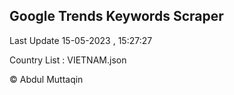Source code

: 

## Google Trends Keywords Scraper 
 
Last Update 15-05-2023 , 15:27:27

Country List :
VIETNAM.json



© Abdul Muttaqin 
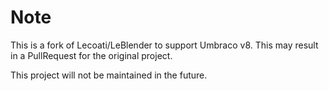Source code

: # Note
This is a fork of Lecoati/LeBlender to support Umbraco v8. This may result in a PullRequest for the original project.

This project will not be maintained in the future.
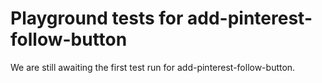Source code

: # Playground tests for add-pinterest-follow-button
We are still awaiting the first test run for add-pinterest-follow-button.
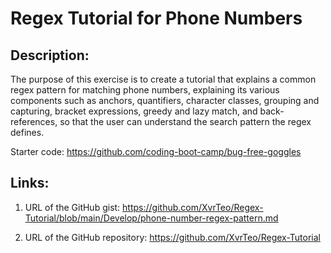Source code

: # Regex Tutorial for Phone Numbers

## Description:

The purpose of this exercise is to create a tutorial that explains a common regex pattern for matching phone numbers, explaining its various components such as anchors, quantifiers, character classes, grouping and capturing, bracket expressions, greedy and lazy match, and back-references, so that the user can understand the search pattern the regex defines.

Starter code: https://github.com/coding-boot-camp/bug-free-goggles

## Links:

1. URL of the GitHub gist: https://github.com/XvrTeo/Regex-Tutorial/blob/main/Develop/phone-number-regex-pattern.md

2. URL of the GitHub repository: https://github.com/XvrTeo/Regex-Tutorial
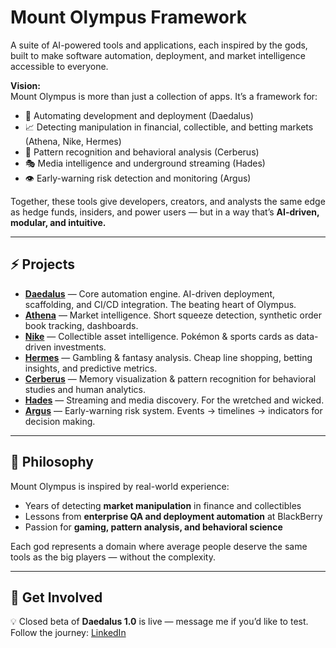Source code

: # Mount Olympus Framework

A suite of AI-powered tools and applications, each inspired by the gods, built to make software automation, deployment, and market intelligence accessible to everyone.  

**Vision:**  
Mount Olympus is more than just a collection of apps. It’s a framework for:  
- 🚀 Automating development and deployment (Daedalus)  
- 📈 Detecting manipulation in financial, collectible, and betting markets (Athena, Nike, Hermes)  
- 🧠 Pattern recognition and behavioral analysis (Cerberus)  
- 🎭 Media intelligence and underground streaming (Hades)  
- 👁 Early-warning risk detection and monitoring (Argus)  

Together, these tools give developers, creators, and analysts the same edge as hedge funds, insiders, and power users — but in a way that’s **AI-driven, modular, and intuitive.**

---

## ⚡ Projects

- [**Daedalus**](./daedalus) — Core automation engine. AI-driven deployment, scaffolding, and CI/CD integration. The beating heart of Olympus.  
- [**Athena**](./athena) — Market intelligence. Short squeeze detection, synthetic order book tracking, dashboards.  
- [**Nike**](./nike) — Collectible asset intelligence. Pokémon & sports cards as data-driven investments.  
- [**Hermes**](./hermes) — Gambling & fantasy analysis. Cheap line shopping, betting insights, and predictive metrics.  
- [**Cerberus**](./cerberus) — Memory visualization & pattern recognition for behavioral studies and human analytics.  
- [**Hades**](./hades) — Streaming and media discovery. For the wretched and wicked.  
- [**Argus**](./argus) — Early-warning risk system. Events → timelines → indicators for decision making.  

---

## 📜 Philosophy

Mount Olympus is inspired by real-world experience:  
- Years of detecting **market manipulation** in finance and collectibles  
- Lessons from **enterprise QA and deployment automation** at BlackBerry  
- Passion for **gaming, pattern analysis, and behavioral science**  

Each god represents a domain where average people deserve the same tools as the big players — without the complexity.

---

## 🔗 Get Involved

💡 Closed beta of **Daedalus 1.0** is live — message me if you’d like to test.  
Follow the journey: [LinkedIn](your-linkedin-url)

**Problem requirements:** Reproduce only the lines above spanning from the line containing "Together, these tools" through the line containing "## 📜 Philosophy", word for word.

**Result of this exercise:**
Together, these tools give developers, creators, and analysts the same edge as hedge funds, insiders, and power users — but in a way that’s **AI-driven, modular, and intuitive.**

---

## ⚡ Projects

- [**Daedalus**](./daedalus) — Core automation engine. AI-driven deployment, scaffolding, and CI/CD integration. The beating heart of Olympus.  
- [**Athena**](./athena) — Market intelligence. Short squeeze detection, synthetic order book tracking, dashboards.  
- [**Nike**](./nike) — Collectible asset intelligence. Pokémon & sports cards as data-driven investments.  
- [**Hermes**](./hermes) — Gambling & fantasy analysis. Cheap line shopping, betting insights, and predictive metrics.  
- [**Cerberus**](./cerberus) — Memory visualization & pattern recognition for behavioral studies and human analytics.  
- [**Hades**](./hades) — Streaming and media discovery. For the wretched and wicked.  
- [**Argus**](./argus) — Early-warning risk system. Events → timelines → indicators for decision making.  

---

## 📜 Philosophy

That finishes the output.